(What is expected): The whole listing is to be written out again exactly; the pictures are not.

▼▼▼

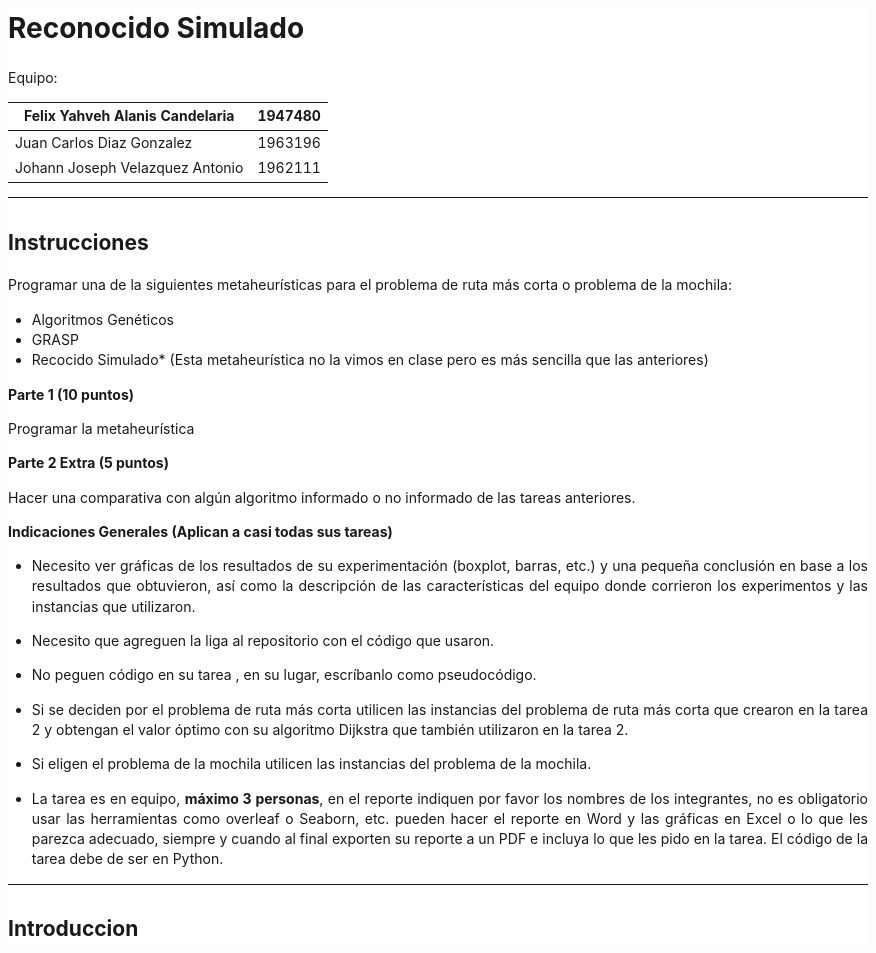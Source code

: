 # Reconocido Simulado


Equipo: 

| Felix Yahveh Alanis Candelaria | 1947480 |
| --- | --- |
| Juan Carlos Diaz Gonzalez | 1963196 |
| Johann Joseph Velazquez Antonio | 1962111 |


---
## Instrucciones

Programar una de la siguientes metaheurísticas para el problema de ruta más corta o problema de la mochila:

- Algoritmos Genéticos
- GRASP
- Recocido Simulado* (Esta metaheurística no la vimos en clase pero es más sencilla que las anteriores)

**Parte 1 (10 puntos)**

Programar la metaheurística

**Parte 2 Extra (5 puntos)**

Hacer una comparativa con algún algoritmo informado o no informado de las tareas anteriores.

**Indicaciones Generales (Aplican a casi todas sus tareas)**
<div style= text-align:justify>

- Necesito ver gráficas de los resultados de su experimentación (boxplot, barras, etc.) y una pequeña conclusión en base a los resultados que obtuvieron, así como la descripción de las características del equipo donde corrieron los experimentos y las instancias que utilizaron.

- Necesito que agreguen la liga al repositorio con el código que usaron.
- No peguen código en su tarea , en su lugar, escríbanlo como pseudocódigo.
- Si se deciden por el problema de ruta más corta utilicen las instancias del problema de ruta más corta que crearon en la tarea 2 y obtengan el valor óptimo con su algoritmo Dijkstra que también utilizaron en la tarea 2.
- Si eligen el problema de la mochila utilicen las instancias del problema de la mochila.
- La tarea es en equipo, **máximo 3 personas**, en el reporte indiquen por favor los nombres de los integrantes, no es obligatorio usar las herramientas como overleaf o Seaborn, etc. pueden hacer el reporte en Word y las gráficas en Excel o lo que les parezca adecuado, siempre y cuando al final exporten su reporte a un PDF e incluya lo que les pido en la tarea. El código de la tarea debe de ser en Python.
</div>

-------

## Introduccion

▲▲▲

(Response box):
Source code

: # Reconocido Simulado


Equipo: 

| Felix Yahveh Alanis Candelaria | 1947480 |
| --- | --- |
| Juan Carlos Diaz Gonzalez | 1963196 |
| Johann Joseph Velazquez Antonio | 1962111 |


---
## Instrucciones

Programar una de la siguientes metaheurísticas para el problema de ruta más corta o problema de la mochila:

- Algoritmos Genéticos
- GRASP
- Recocido Simulado* (Esta metaheurística no la vimos en clase pero es más sencilla que las anteriores)

**Parte 1 (10 puntos)**

Programar la metaheurística

**Parte 2 Extra (5 puntos)**

Hacer una comparativa con algún algoritmo informado o no informado de las tareas anteriores.

**Indicaciones Generales (Aplican a casi todas sus tareas)**
<div style= text-align:justify>

- Necesito ver gráficas de los resultados de su experimentación (boxplot, barras, etc.) y una pequeña conclusión en base a los resultados que obtuvieron, así como la descripción de las características del equipo donde corrieron los experimentos y las instancias que utilizaron.

- Necesito que agreguen la liga al repositorio con el código que usaron.
- No peguen código en su tarea , en su lugar, escríbanlo como pseudocódigo.
- Si se deciden por el problema de ruta más corta utilicen las instancias del problema de ruta más corta que crearon en la tarea 2 y obtengan el valor óptimo con su algoritmo Dijkstra que también utilizaron en la tarea 2.
- Si eligen el problema de la mochila utilicen las instancias del problema de la mochila.
- La tarea es en equipo, **máximo 3 personas**, en el reporte indiquen por favor los nombres de los integrantes, no es obligatorio usar las herramientas como overleaf o Seaborn, etc. pueden hacer el reporte en Word y las gráficas en Excel o lo que les parezca adecuado, siempre y cuando al final exporten su reporte a un PDF e incluya lo que les pido en la tarea. El código de la tarea debe de ser en Python.
</div>

-------

## Introduccion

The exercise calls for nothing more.